BP plans to buy back up to $3.5bn of its shares over the next three months after reporting a forecast-busting second-quarter profit that was almost treble that for the same period in 2021.
The UK major's underlying replacement cost profit came in at $8.5bn, compared with $2.8bn in the second quarter of 2021. This measure of profit — which excludes impairment charges, other one-off items and inventory valuation effects — was also 35.3pc greater than for the preceding quarter. The result beat analysts' estimates, the consensus being that underlying RC earnings for the quarter would come in at $6.7bn.
Cash flow from operations more than doubled to $10.9bn from $5.4bn in second-quarter 2021, with surplus cash flow — after capital spending and divestments — coming in at $6.59bn, compared with $695mn in the year-earlier period. Consequently, BP's net debt fell for the ninth successive quarter to reach $22.8bn by the end of June, compared with $27.5bn three months earlier, with gearing dropping to 21.9pc from 25.9pc.

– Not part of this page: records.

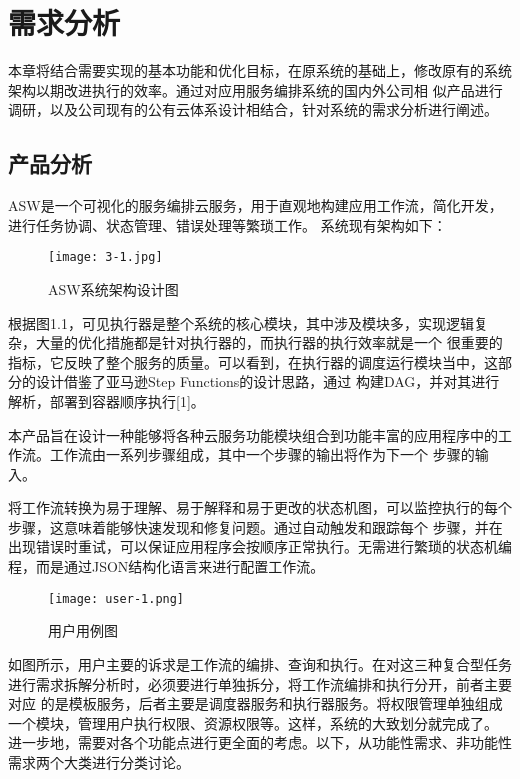 
\chapter{需求分析}
本章将结合需要实现的基本功能和优化目标，在原系统的基础上，修改原有的系统架构以期改进执行的效率。通过对应用服务编排系统的国内外公司相
似产品进行调研，以及公司现有的公有云体系设计相结合，针对系统的需求分析进行阐述。

\section{产品分析}
ASW是一个可视化的服务编排云服务，用于直观地构建应用工作流，简化开发，进行任务协调、状态管理、错误处理等繁琐工作。
系统现有架构如下：

\begin{figure}[h]
    \centering
    \texttt{[image: 3-1.jpg]}
    \caption{ASW系统架构设计图}
    \label{fig:xtjg}
\end{figure}

根据图1.1，可见执行器是整个系统的核心模块，其中涉及模块多，实现逻辑复杂，大量的优化措施都是针对执行器的，而执行器的执行效率就是一个
很重要的指标，它反映了整个服务的质量。可以看到，在执行器的调度运行模块当中，这部分的设计借鉴了亚马逊Step Functions的设计思路，通过
构建DAG，并对其进行解析，部署到容器顺序执行[1]。

本产品旨在设计一种能够将各种云服务功能模块组合到功能丰富的应用程序中的工作流。工作流由一系列步骤组成，其中一个步骤的输出将作为下一个
步骤的输入。

将工作流转换为易于理解、易于解释和易于更改的状态机图，可以监控执行的每个步骤，这意味着能够快速发现和修复问题。通过自动触发和跟踪每个
步骤，并在出现错误时重试，可以保证应用程序会按顺序正常执行。无需进行繁琐的状态机编程，而是通过JSON结构化语言来进行配置工作流。

\begin{figure}[H]
    \centering
    \texttt{[image: user-1.png]}
    \caption{用户用例图}
    \label{fig:yhyl}
\end{figure}

如图所示，用户主要的诉求是工作流的编排、查询和执行。在对这三种复合型任务进行需求拆解分析时，必须要进行单独拆分，将工作流编排和执行分开，前者主要对应
的是模板服务，后者主要是调度器服务和执行器服务。将权限管理单独组成一个模块，管理用户执行权限、资源权限等。这样，系统的大致划分就完成了。
进一步地，需要对各个功能点进行更全面的考虑。以下，从功能性需求、非功能性需求两个大类进行分类讨论。

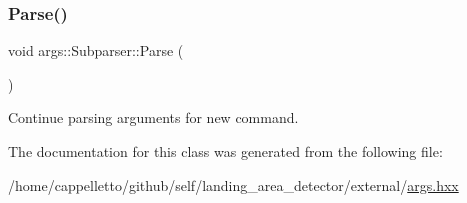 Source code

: \subsubsection{\texorpdfstring{Parse()}{Parse()}}
{\footnotesize\ttfamily void args\+::\+Subparser\+::\+Parse (\begin{DoxyParamCaption}{ }\end{DoxyParamCaption})}

Continue parsing arguments for new command. 

The documentation for this class was generated from the following file\+:\begin{DoxyCompactItemize}
\item 
/home/cappelletto/github/self/landing\+\_\+area\+\_\+detector/external/\hyperlink{args_8hxx}{args.\+hxx}\end{DoxyCompactItemize}

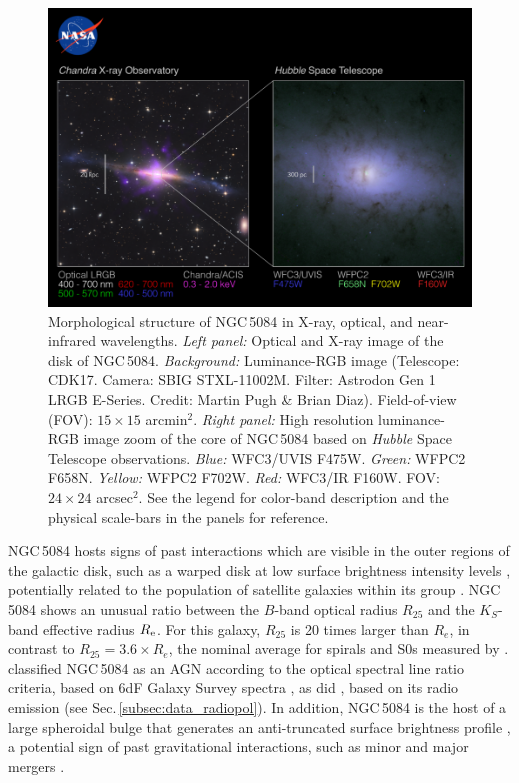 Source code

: \documentclass[modern]{CORE-AAS/aastex631}
\begin{document}
{\begin{figure}[t!]
\begin{center}
\includegraphics[trim={0 10 0 100}, clip, width=\textwidth]{FIGURES/Composition_NGC5084_poster_v6_paper.png}
\caption{Morphological structure of NGC\,5084 in X-ray, optical, and near-infrared wavelengths. \emph{Left panel:} Optical and X-ray image of 
the disk of NGC\,5084. \emph{Background:} Luminance-RGB image (Telescope: CDK17. Camera: SBIG STXL-11002M. Filter: Astrodon Gen 1 LRGB E-Series. Credit: Martin Pugh \& Brian Diaz). Field-of-view (FOV): $15\times15$ arcmin$^{2}$. \emph{Right panel:} High resolution luminance-RGB image zoom of the core of NGC\,5084 based on \emph{Hubble} Space Telescope observations. \emph{Blue:} WFC3/UVIS F475W. \emph{Green:} WFPC2 F658N. \emph{Yellow:} WFPC2 F702W. \emph{Red:} WFC3/IR F160W.  FOV: $24\times24$ arcsec$^{2}$. See the legend for color-band description and the physical scale-bars in the panels for reference.} 
\label{fig:NGC5084_poster}
\end{center}
\end{figure}


NGC\,5084 hosts signs of past interactions which are visible in the outer regions of the galactic disk, such as a warped disk at low surface brightness intensity levels \citep{zeilinger+1990mnras246_324}, potentially related to the population of satellite galaxies within its group \citep{carignan+1997aj113_1585}. NGC\,5084 shows an unusual ratio between the $B$-band optical radius $R_{25}$ and the $K_S$-band
effective radius $R_{\rm e}$. For this galaxy, $R_{25}$ is 20 times larger than $R_e$, in contrast to $R_{25}=3.6 \times R_e$, the nominal average for spirals and S0s measured by  \citet[][]{williams+2009mnras400_1665}.  \citet{zaw+2019apj872_134} classified NGC\,5084 as an AGN according to the \citet{kewley+2001apj556_121} optical spectral line ratio criteria, based on 6dF Galaxy Survey spectra \citep{jones+2004mnras355_747,jones+2009mnras399_683}, as did \citet{irwin+2019aj158_21}, based on its radio emission (see Sec.\,\ref{subsec:data_radiopol}). In addition, NGC\,5084 is the host of a large spheroidal bulge that generates an anti-truncated surface brightness profile \citep{comeron+2012apj759_98}, a potential sign of past gravitational interactions, such as minor and major mergers \citep{younger+2007apj670_269, borlaff+2014aap570_103}.

}
\end{document}
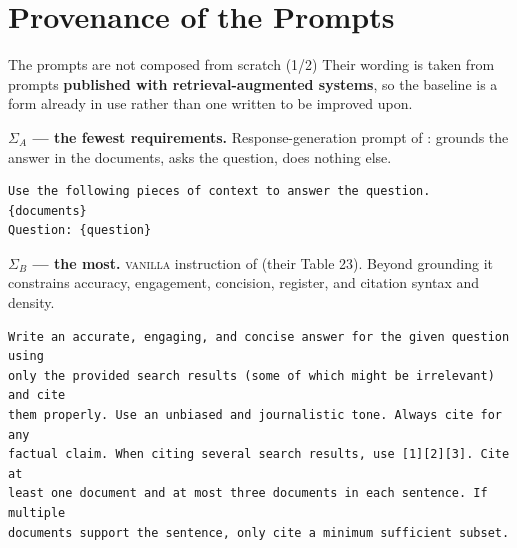 \documentclass[11pt,aspectratio=169]{beamer}
\begin{document}
\section{Provenance of the Prompts}
\label{sec:prov}

\begin{frame}[fragile]{The prompts are not composed from scratch (1/2)}
  Their wording is taken from prompts \textbf{published with retrieval-augmented
  systems}, so the baseline is a form already in use rather than one written
  to be improved upon.
  \medskip

  \textbf{$\Sigma_A$ --- the fewest requirements.} Response-generation prompt
  of \citet{friel2024ragbench}: grounds the answer in the documents, asks the
  question, does nothing else.
\begin{lstlisting}[style=promptbox]
Use the following pieces of context to answer the question.
{documents}
Question: {question}
\end{lstlisting}
  \medskip
  \textbf{$\Sigma_B$ --- the most.} \textsc{vanilla} instruction of
  \citet{gao2023alce} (their Table 23). Beyond grounding it constrains
  accuracy, engagement, concision, register, and citation syntax and density.
\begin{lstlisting}[style=promptbox]
Write an accurate, engaging, and concise answer for the given question using
only the provided search results (some of which might be irrelevant) and cite
them properly. Use an unbiased and journalistic tone. Always cite for any
factual claim. When citing several search results, use [1][2][3]. Cite at
least one document and at most three documents in each sentence. If multiple
documents support the sentence, only cite a minimum sufficient subset.
\end{lstlisting}
\end{frame}
\end{document}
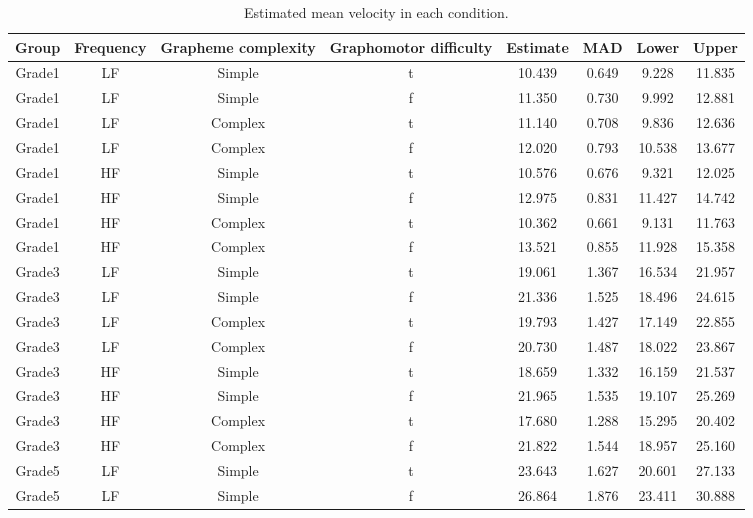 \documentclass[
  11pt,
  english,
  ,doc,mask,floatsintext]{apa6}
\begin{document}
\begin{table}[htb]

\begin{center}
\begin{threeparttable}

\caption{\label{tab:velocity-predictions-summary}Estimated mean velocity in each condition.}

\scriptsize{

\begin{tabular}{cccccccc}
\toprule
Group & \multicolumn{1}{c}{Frequency} & \multicolumn{1}{c}{Grapheme complexity} & \multicolumn{1}{c}{Graphomotor difficulty} & \multicolumn{1}{c}{Estimate} & \multicolumn{1}{c}{MAD} & \multicolumn{1}{c}{Lower} & \multicolumn{1}{c}{Upper}\\
\midrule
Grade1 & LF & Simple & t & 10.439 & 0.649 & 9.228 & 11.835\\
Grade1 & LF & Simple & f & 11.350 & 0.730 & 9.992 & 12.881\\
Grade1 & LF & Complex & t & 11.140 & 0.708 & 9.836 & 12.636\\
Grade1 & LF & Complex & f & 12.020 & 0.793 & 10.538 & 13.677\\
Grade1 & HF & Simple & t & 10.576 & 0.676 & 9.321 & 12.025\\
Grade1 & HF & Simple & f & 12.975 & 0.831 & 11.427 & 14.742\\
Grade1 & HF & Complex & t & 10.362 & 0.661 & 9.131 & 11.763\\
Grade1 & HF & Complex & f & 13.521 & 0.855 & 11.928 & 15.358\\
Grade3 & LF & Simple & t & 19.061 & 1.367 & 16.534 & 21.957\\
Grade3 & LF & Simple & f & 21.336 & 1.525 & 18.496 & 24.615\\
Grade3 & LF & Complex & t & 19.793 & 1.427 & 17.149 & 22.855\\
Grade3 & LF & Complex & f & 20.730 & 1.487 & 18.022 & 23.867\\
Grade3 & HF & Simple & t & 18.659 & 1.332 & 16.159 & 21.537\\
Grade3 & HF & Simple & f & 21.965 & 1.535 & 19.107 & 25.269\\
Grade3 & HF & Complex & t & 17.680 & 1.288 & 15.295 & 20.402\\
Grade3 & HF & Complex & f & 21.822 & 1.544 & 18.957 & 25.160\\
Grade5 & LF & Simple & t & 23.643 & 1.627 & 20.601 & 27.133\\
Grade5 & LF & Simple & f & 26.864 & 1.876 & 23.411 & 30.888\\

\end{tabular}}
\end{threeparttable}
\end{center}
\end{table}
\end{document}
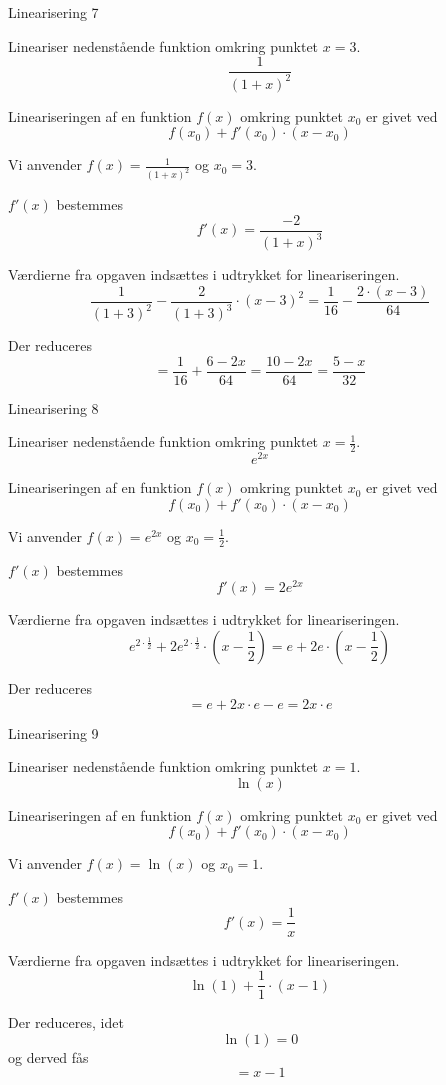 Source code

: \documentclass{article}
\begin{document}
\begin{exercise}{Linearisering 7}
	
	Lineariser nedenstående funktion omkring punktet $x = 3$.
	\[
	\frac{1}{(1+x)^2}
	\]
	
	
	\hint
	Lineariseringen af en funktion $f(x)$
	omkring punktet $x_0$ er givet ved
	\[
	f(x_0) + f'(x_0) \cdot (x - x_0)
	\]
	
	\hint
	Vi anvender $f(x) = \frac{1}{(1+x)^2}$ og $x_0 = 3$.
	
	\hint
	$f'(x)$ bestemmes
	\[
	f'(x) = \frac{-2}{(1+x)^3}
	\]
	
	\hint
	Værdierne fra opgaven indsættes i udtrykket for lineariseringen.
	\[
	\frac{1}{(1+3)^2} - \frac{2}{(1+3)^3} \cdot (x-3)^2 = \frac{1}{16} - \frac{2 \cdot (x - 3)}{64}
	\]
	
	\hint
	Der reduceres
	\[
	= \frac{1}{16} + \frac{6 - 2x}{64} = \frac{10 - 2x}{64} = \frac{5-x}{32}
	\]
	
\end{exercise}

\begin{exercise}{Linearisering 8}
	
	Lineariser nedenstående funktion omkring punktet $x = \frac{1}{2}$.
	\[
	e^{2x}
	\]
	
	
	\hint
	Lineariseringen af en funktion $f(x)$
	omkring punktet $x_0$ er givet ved
	\[
	f(x_0) + f'(x_0) \cdot (x - x_0)
	\]
	
	\hint
	Vi anvender $f(x) = e^{2x}$ og $x_0 = \frac{1}{2}$.
	
	\hint
	$f'(x)$ bestemmes
	\[
	f'(x) = 2 e^{2x}
	\]
	
	\hint
	Værdierne fra opgaven indsættes i udtrykket for lineariseringen.
	\[
	e^{2 \cdot \frac{1}{2}} + 2 e^{2 \cdot \frac{1}{2}} \cdot (x - \frac{1}{2}) = e + 2 e \cdot (x - \frac{1}{2})
	\]
	
	\hint
	Der reduceres
	\[
	= e + 2x \cdot e - e = 2x \cdot e
	\]
	
\end{exercise}

\begin{exercise}{Linearisering 9}
	
	Lineariser nedenstående funktion omkring punktet $x = 1$.
	\[
	\ln(x)	
	\]
	
	
	\hint
	Lineariseringen af en funktion $f(x)$
	omkring punktet $x_0$ er givet ved
	\[
	f(x_0) + f'(x_0) \cdot (x - x_0)
	\]
	
	\hint
	Vi anvender $f(x) = \ln(x)$ og $x_0 = 1$.
	
	\hint
	$f'(x)$ bestemmes
	\[
	f'(x) = \frac{1}{x}
	\]
	
	\hint
	Værdierne fra opgaven indsættes i udtrykket for lineariseringen.
	\[
	\ln(1) + \frac{1}{1} \cdot (x - 1) 
	\]
	
	\hint
	Der reduceres, idet
	\[
	\ln(1) = 0
	\]
	og derved fås
	\[
	= x - 1
	\]
	
\end{exercise}
\end{document}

The company intends to continue its policy of boosting shareholder remuneration with share repurchases, launching a new $3.5bn share buyback programme today that is due to be completed by its next quarterly results. During the second quarter, the company executed buybacks that amounted to $2.3bn of its shares.
The firm also announced a 10pc increase in its quarterly dividend to 6.006¢ per share.
BP attributed its bumper figures to strong realised refining margins, a continuing exceptional performance in its oil trading activities and higher liquids realisations.
The company's average refining marker margin more than trebled to $45.5/bl compared with the $13.7/bl it recorded for the second quarter of 2021, and was also much greater than the January-March figure of $18.9/bl. Refining availability remained high at 93.9pc, compared with 95pc during the first quarter.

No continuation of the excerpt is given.